Key principles of the MDF’s approach include: influencing systemic change, ensuring sustainability, generating impacts on a large scale, and maintaining a facilitative role.
- Systemic change: in order to improve the way the market system functions so that the poor can fully benefit, it is necessary to understand where and how the market system fails to serve the particular needs of the poor. By targeting these issues, MDF influences changes which improve the way market systems work for the poor, opening up access to improve their livelihoods.
- Sustainability: MDF partners with existing market players, matching their incentives with key needs in the market, and building their capacity to provide the right solutions. Once MDF ceases operations, the solutions carry-on, led by the market players who are willing and able. These players also develop the capacity to serve new needs of the market going forward.
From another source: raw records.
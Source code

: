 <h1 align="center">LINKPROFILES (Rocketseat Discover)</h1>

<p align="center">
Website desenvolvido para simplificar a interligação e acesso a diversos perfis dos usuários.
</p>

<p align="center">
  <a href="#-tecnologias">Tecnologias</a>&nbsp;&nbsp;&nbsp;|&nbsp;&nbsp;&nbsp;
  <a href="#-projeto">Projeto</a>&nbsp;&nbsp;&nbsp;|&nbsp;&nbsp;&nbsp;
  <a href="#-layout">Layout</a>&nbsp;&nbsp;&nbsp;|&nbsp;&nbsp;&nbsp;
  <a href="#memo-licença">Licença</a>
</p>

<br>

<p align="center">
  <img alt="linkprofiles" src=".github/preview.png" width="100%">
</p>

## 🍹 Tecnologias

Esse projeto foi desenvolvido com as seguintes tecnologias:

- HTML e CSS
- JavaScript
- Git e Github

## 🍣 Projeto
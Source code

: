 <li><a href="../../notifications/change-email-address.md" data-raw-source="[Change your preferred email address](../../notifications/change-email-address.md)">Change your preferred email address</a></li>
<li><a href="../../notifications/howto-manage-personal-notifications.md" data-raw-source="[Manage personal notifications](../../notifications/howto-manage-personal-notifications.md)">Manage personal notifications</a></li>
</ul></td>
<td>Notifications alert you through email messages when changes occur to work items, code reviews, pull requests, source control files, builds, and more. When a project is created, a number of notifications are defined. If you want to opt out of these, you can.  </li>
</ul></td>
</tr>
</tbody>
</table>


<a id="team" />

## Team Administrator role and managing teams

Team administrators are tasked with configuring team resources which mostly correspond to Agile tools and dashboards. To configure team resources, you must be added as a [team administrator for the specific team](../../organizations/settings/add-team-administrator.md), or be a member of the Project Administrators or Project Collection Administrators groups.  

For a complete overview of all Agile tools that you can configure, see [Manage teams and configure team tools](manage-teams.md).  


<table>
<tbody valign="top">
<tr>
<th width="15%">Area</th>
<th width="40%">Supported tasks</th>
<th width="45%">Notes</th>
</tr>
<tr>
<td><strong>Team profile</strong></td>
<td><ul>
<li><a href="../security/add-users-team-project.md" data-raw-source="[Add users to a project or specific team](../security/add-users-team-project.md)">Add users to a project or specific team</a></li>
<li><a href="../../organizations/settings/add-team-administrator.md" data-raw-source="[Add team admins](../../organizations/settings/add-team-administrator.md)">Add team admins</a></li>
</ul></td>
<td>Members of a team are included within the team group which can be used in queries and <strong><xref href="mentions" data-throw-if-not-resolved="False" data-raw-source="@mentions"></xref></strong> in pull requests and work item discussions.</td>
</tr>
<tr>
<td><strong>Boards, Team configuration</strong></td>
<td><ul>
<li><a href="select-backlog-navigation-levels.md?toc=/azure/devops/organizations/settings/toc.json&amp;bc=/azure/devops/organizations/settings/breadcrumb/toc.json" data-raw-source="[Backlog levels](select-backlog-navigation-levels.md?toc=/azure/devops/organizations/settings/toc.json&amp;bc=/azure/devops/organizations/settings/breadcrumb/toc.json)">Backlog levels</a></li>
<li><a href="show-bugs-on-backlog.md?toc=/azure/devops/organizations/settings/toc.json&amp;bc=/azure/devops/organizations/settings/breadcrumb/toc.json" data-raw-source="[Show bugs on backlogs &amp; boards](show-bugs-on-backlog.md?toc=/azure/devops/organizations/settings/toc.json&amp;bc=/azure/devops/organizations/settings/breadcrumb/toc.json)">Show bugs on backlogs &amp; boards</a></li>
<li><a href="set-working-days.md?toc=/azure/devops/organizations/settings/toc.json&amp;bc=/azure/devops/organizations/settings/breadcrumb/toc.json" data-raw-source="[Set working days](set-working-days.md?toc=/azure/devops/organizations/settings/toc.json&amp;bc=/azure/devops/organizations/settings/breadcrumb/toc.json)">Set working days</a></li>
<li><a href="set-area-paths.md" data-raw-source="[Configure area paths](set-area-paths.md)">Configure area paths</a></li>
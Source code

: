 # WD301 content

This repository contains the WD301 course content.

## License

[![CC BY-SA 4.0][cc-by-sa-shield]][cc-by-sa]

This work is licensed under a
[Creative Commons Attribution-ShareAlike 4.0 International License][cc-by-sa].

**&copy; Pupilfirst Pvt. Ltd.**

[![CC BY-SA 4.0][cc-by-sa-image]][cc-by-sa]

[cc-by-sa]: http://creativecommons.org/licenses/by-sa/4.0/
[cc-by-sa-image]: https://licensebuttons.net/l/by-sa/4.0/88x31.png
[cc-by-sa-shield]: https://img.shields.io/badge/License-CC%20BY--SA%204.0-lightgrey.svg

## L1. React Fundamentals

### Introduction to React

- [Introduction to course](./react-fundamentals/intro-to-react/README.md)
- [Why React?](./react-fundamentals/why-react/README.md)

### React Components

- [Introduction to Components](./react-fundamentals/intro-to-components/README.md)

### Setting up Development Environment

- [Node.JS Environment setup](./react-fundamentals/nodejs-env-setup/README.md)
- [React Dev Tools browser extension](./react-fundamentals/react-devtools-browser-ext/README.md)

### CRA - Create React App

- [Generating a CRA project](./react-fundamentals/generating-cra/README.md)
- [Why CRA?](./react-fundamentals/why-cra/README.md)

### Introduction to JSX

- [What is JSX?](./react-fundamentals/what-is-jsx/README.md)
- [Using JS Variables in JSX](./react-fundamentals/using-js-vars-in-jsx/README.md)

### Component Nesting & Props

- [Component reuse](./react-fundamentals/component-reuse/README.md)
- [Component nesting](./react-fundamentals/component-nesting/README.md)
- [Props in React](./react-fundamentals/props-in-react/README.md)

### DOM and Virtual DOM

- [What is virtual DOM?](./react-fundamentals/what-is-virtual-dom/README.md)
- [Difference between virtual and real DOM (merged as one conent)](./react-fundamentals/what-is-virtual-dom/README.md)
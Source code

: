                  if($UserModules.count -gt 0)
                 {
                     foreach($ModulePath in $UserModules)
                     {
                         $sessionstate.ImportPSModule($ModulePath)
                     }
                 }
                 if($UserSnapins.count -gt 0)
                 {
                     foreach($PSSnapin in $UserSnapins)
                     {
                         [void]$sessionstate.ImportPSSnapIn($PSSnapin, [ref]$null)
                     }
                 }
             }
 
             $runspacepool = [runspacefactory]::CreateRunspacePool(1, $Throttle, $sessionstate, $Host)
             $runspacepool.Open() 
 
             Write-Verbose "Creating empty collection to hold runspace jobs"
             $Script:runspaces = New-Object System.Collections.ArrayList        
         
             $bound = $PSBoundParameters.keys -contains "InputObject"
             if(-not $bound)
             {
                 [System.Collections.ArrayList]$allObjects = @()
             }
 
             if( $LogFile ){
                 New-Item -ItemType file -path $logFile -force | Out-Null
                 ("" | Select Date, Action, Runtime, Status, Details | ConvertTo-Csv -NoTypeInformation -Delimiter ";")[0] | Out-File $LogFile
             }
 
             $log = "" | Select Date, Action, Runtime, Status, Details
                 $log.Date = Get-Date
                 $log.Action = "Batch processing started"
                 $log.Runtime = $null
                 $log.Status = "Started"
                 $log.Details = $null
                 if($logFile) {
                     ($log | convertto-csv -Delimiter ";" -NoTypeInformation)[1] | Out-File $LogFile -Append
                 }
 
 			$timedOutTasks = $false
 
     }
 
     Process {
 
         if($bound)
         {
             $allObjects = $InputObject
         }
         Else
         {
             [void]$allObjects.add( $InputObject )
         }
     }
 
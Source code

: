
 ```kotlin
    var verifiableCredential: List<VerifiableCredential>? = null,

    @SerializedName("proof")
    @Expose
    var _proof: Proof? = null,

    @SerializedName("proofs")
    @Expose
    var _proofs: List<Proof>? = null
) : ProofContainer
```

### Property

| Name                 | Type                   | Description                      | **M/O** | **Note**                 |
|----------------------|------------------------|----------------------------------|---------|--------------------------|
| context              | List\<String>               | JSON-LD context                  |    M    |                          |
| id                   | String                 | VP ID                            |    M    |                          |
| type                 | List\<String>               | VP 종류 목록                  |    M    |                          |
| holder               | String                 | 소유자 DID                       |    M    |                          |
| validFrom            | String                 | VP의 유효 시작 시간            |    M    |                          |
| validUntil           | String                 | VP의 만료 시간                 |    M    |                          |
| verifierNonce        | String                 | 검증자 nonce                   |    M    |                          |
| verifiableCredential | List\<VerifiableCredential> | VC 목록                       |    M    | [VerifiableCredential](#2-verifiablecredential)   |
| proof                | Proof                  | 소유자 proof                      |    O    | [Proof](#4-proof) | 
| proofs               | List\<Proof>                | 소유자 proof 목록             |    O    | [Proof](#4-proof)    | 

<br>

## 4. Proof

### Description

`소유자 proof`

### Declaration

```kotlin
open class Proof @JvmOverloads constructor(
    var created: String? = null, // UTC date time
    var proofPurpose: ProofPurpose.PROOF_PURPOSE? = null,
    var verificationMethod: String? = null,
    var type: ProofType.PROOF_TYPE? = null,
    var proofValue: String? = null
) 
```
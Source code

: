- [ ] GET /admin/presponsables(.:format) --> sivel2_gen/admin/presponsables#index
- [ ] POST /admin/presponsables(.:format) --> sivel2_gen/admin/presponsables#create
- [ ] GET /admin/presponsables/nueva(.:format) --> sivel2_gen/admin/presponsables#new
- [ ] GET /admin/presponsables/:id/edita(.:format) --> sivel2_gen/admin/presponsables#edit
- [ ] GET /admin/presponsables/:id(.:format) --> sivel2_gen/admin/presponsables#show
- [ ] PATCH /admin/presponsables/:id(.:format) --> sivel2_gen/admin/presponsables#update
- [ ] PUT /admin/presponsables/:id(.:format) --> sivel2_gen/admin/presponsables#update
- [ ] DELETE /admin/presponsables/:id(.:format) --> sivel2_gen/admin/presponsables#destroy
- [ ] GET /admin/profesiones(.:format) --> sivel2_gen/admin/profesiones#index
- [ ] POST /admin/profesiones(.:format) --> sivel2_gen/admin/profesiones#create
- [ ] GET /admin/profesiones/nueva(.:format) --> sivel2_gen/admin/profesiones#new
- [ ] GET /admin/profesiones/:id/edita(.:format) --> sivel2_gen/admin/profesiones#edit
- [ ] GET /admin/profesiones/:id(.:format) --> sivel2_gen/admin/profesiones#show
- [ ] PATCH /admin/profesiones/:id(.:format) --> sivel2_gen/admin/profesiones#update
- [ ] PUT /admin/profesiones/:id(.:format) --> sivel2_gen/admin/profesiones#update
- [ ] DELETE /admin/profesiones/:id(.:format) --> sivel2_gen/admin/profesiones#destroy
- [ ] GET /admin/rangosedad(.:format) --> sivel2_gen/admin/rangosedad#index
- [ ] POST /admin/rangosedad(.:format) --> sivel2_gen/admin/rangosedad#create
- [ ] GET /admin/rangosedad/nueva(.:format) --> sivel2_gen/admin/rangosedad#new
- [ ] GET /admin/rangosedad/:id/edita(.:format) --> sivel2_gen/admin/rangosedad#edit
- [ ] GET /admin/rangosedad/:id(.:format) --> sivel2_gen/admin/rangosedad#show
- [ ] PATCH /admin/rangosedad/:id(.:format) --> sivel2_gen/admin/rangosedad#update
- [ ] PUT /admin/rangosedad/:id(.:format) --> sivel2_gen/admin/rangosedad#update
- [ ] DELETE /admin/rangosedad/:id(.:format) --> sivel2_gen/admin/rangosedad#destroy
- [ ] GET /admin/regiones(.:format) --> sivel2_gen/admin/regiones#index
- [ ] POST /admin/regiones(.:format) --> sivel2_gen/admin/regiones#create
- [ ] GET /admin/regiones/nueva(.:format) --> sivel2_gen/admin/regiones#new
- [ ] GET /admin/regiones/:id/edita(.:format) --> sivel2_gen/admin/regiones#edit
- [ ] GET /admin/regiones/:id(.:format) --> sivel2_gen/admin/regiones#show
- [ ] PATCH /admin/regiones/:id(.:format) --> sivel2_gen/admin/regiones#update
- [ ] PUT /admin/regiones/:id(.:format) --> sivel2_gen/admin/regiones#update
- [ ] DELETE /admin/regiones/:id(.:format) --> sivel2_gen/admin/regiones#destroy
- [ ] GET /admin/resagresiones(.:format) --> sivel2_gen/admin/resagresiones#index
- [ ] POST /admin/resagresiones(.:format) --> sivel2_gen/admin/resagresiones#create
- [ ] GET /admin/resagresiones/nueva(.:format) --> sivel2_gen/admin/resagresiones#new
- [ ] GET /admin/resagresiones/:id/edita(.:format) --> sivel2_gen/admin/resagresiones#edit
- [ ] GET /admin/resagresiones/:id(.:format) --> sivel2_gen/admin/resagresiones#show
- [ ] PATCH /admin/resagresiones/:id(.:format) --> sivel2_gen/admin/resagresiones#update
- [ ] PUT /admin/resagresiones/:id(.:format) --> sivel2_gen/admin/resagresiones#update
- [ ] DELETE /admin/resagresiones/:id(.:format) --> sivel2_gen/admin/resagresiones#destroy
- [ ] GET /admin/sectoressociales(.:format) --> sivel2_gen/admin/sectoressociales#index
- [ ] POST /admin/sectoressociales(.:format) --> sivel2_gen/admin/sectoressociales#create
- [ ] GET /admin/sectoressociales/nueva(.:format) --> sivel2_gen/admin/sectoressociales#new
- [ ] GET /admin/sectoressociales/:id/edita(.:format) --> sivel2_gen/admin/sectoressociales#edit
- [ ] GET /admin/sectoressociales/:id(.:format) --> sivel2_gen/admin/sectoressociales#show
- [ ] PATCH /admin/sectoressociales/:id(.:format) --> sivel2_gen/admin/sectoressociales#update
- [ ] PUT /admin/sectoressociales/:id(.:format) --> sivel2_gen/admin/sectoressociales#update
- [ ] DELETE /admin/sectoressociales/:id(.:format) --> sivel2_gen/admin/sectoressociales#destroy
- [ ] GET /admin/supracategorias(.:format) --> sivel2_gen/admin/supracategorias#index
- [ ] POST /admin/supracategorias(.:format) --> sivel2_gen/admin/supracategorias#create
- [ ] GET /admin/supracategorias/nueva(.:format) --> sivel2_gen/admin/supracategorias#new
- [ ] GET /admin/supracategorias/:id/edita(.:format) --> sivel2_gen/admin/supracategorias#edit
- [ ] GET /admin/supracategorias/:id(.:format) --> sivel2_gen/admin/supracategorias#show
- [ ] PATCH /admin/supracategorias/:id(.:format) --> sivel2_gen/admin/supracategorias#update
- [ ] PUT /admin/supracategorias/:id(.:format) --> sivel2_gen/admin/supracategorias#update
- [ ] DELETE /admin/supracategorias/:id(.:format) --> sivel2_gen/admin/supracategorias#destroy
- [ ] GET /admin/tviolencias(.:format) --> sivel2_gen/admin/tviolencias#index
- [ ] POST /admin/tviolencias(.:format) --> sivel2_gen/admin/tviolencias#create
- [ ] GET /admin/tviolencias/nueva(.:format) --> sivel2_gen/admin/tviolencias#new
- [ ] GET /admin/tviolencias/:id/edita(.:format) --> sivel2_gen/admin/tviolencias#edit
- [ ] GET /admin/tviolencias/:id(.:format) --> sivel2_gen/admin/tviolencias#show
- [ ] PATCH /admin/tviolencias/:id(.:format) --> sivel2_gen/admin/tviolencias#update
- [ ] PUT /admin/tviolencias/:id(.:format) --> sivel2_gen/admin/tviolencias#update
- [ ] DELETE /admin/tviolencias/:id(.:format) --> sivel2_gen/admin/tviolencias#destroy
- Scale: By understanding which markets are most important for the poor and what the main issues are that keep the poor from participating or fully benefitting, MDF can target its support to those activities that will positively impact a large number of poor women and men. MDF generates this large-scale impact by supporting existing market players to develop and implement sustainable solutions in those markets which are relevant for the poor.
- Facilitation: MDF works to stimulate pro-poor growth and create sustainable development solutions. It works carefully to support key market players, both private and public, building on their incentives and capacity. MDF does not become an active market player itself, and so any new activities and solutions are embedded in the current market system ensuring long-term sustainability.